Assignment » Omit the pictures, and output the rest of the entries exactly as written.
===============
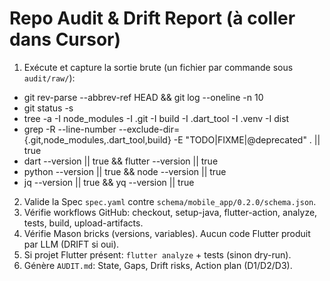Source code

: # Repo Audit & Drift Report (à coller dans Cursor)
1) Exécute et capture la sortie brute (un fichier par commande sous `audit/raw/`):
- git rev-parse --abbrev-ref HEAD && git log --oneline -n 10
- git status -s
- tree -a -I node_modules -I .git -I build -I .dart_tool -I .venv -I dist
- grep -R --line-number --exclude-dir={.git,node_modules,.dart_tool,build} -E "TODO|FIXME|@deprecated" . || true
- dart --version || true && flutter --version || true
- python --version || true && node --version || true
- jq --version || true && yq --version || true

2) Valide la Spec `spec.yaml` contre `schema/mobile_app/0.2.0/schema.json`.
3) Vérifie workflows GitHub: checkout, setup-java, flutter-action, analyze, tests, build, upload-artifacts.
4) Vérifie Mason bricks (versions, variables). Aucun code Flutter produit par LLM (DRIFT si oui).
5) Si projet Flutter présent: `flutter analyze` + tests (sinon dry-run).
6) Génère `AUDIT.md`: State, Gaps, Drift risks, Action plan (D1/D2/D3).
===============
Answer space »
Source code

: # Repo Audit & Drift Report (à coller dans Cursor)
1) Exécute et capture la sortie brute (un fichier par commande sous `audit/raw/`):
- git rev-parse --abbrev-ref HEAD && git log --oneline -n 10
- git status -s
- tree -a -I node_modules -I .git -I build -I .dart_tool -I .venv -I dist
- grep -R --line-number --exclude-dir={.git,node_modules,.dart_tool,build} -E "TODO|FIXME|@deprecated" . || true
- dart --version || true && flutter --version || true
- python --version || true && node --version || true
- jq --version || true && yq --version || true

2) Valide la Spec `spec.yaml` contre `schema/mobile_app/0.2.0/schema.json`.
3) Vérifie workflows GitHub: checkout, setup-java, flutter-action, analyze, tests, build, upload-artifacts.
4) Vérifie Mason bricks (versions, variables). Aucun code Flutter produit par LLM (DRIFT si oui).
5) Si projet Flutter présent: `flutter analyze` + tests (sinon dry-run).
6) Génère `AUDIT.md`: State, Gaps, Drift risks, Action plan (D1/D2/D3).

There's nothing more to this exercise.